Memory is getting bad - do you have a bandsaw to cut it up or do I need to make a pass or two?


----------



## Slip (Jul 25, 2006)

Who are you asking? If me, yes, I have plenty of bandsaw.


----------



## Viking48 (Jan 24, 2006)

No - I was asking FF. I remembered that you wouldn't have a problem. BTW - how much do you want? Any size limitation - large or small?


----------



## Flat Fish (Jun 18, 2005)

I don't need much wood, but yeah it would help to run it through the saw. I can only cut up to about 4 1/2". I really need a good bandsaw.


----------



## Viking48 (Jan 24, 2006)

Let me see what I can round up - running a little late this AM.


----------



## Slip (Jul 25, 2006)

Viking48 said:


> N BTW - how much do you want? Any size limitation - large or small?


I only need several pieces or what every you want to donate. I can handle most any size. I use typically up to 12" in diameter, but can cut down if needed and can handle smaller pieces also such as 4" or larger. I am not too pickey as I can make use of what every I can get. Anything you can spare is fantastic and can use it to make something. I don't do much pen making so the real small pieces, I don't have much need for. Thanks in advance for what every you can spare.


----------



## Flat Fish (Jun 18, 2005)

I have a meeting from 4 to very late, but anytime before then is fine. Tomorrow morning if necessary. No need to delay to cut up a piece for me.
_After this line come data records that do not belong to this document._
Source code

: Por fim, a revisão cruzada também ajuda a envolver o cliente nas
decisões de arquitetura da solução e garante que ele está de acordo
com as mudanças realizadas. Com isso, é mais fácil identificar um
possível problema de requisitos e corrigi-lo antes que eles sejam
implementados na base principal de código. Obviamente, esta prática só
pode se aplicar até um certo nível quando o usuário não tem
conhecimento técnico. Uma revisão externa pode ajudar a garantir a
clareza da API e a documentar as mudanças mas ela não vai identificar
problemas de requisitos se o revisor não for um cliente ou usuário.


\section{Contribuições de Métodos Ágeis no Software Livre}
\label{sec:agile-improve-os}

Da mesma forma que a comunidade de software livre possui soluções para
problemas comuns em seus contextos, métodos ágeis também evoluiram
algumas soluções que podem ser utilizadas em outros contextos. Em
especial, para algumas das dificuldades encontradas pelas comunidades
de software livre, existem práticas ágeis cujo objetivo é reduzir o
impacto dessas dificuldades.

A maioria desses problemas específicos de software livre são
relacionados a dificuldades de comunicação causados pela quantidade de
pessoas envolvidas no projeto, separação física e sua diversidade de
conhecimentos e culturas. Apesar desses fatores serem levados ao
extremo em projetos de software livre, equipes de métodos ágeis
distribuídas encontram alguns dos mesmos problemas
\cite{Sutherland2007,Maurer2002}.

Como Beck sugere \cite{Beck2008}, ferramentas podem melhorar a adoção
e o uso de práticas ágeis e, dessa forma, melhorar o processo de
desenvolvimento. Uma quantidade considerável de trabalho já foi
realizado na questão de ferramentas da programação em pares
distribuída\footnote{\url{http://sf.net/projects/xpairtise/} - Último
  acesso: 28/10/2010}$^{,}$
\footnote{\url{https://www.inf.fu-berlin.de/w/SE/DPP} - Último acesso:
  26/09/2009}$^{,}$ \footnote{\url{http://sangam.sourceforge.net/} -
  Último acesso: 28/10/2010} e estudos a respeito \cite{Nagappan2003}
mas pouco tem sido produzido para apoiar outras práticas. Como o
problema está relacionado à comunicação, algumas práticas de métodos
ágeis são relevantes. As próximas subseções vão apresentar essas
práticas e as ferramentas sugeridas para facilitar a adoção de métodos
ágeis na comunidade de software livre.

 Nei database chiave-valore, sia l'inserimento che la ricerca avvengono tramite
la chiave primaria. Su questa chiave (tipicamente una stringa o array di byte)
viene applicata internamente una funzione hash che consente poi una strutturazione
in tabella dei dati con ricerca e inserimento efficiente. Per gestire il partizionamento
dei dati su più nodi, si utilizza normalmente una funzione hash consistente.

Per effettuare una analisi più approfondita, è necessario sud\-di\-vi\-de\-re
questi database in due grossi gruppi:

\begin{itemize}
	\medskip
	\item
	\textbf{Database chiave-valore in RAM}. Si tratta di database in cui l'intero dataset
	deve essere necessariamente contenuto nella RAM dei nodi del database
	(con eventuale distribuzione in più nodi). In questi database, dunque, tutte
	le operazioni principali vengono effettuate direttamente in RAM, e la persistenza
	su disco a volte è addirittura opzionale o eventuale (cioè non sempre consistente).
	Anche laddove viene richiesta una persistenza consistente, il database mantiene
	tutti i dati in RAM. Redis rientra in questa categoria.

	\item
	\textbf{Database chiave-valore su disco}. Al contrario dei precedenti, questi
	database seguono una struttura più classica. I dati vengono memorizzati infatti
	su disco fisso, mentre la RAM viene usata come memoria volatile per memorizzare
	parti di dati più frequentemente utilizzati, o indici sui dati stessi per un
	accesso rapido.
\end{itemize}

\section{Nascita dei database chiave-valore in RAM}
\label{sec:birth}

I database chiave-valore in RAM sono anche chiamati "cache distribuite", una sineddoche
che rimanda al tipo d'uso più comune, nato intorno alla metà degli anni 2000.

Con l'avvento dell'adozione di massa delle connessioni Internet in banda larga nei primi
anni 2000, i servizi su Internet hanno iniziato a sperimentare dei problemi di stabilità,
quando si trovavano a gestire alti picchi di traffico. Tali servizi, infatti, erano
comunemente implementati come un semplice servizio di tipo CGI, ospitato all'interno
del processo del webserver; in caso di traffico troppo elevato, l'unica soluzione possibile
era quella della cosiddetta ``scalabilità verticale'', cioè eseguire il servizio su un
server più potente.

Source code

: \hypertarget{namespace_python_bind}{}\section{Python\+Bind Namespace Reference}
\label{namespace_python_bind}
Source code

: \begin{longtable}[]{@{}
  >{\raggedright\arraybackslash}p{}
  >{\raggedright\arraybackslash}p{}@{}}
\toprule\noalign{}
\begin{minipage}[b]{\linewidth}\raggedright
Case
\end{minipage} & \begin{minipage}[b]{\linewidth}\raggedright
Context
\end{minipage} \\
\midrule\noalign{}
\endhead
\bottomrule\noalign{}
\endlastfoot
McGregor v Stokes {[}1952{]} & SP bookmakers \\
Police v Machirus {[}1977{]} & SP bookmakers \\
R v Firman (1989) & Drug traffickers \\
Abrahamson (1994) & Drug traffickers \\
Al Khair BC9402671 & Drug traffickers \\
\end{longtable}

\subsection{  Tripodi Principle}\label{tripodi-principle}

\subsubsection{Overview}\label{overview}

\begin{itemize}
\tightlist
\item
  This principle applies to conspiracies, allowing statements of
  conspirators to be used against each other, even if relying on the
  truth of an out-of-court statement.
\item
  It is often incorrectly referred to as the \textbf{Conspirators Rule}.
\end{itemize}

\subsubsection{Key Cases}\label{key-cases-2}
I am not in that bad a need.


----------



## BigTOM (Jul 14, 2008)

That is an absolutley beautiful piece of work. I wish that I had a talent of that porportion in anything. I just design pipe...... 


GREAT WORK


----------



## Slip (Jul 25, 2006)

BigTOM said:


> That is an absolutley beautiful piece of work. I wish that I had a talent of that porportion in anything. I just design pipe......
> 
> GREAT WORK


Thanks for the compliment, but believe me, there is much more talent in designing pipe than turning something like this in wood. We had a project here in our plant last year that was a 30 million dollar project (pretty big for a chemical plant, not oil) and we had a 45% bust rate in pipe fit. Now that is terrible, but know what is involved in designing pipe. That is talent. Thanks still.


----------



## Viking48 (Jan 24, 2006)

Hey SK - ran down to meet FF and dropped off a couple of sticks for you. Guessing they're around 8-10" diam and couple feet long. Hope that holds you for a little while. Let me know if they work for you or if you need more. Take care.


----------



## sandollr (Jun 6, 2008)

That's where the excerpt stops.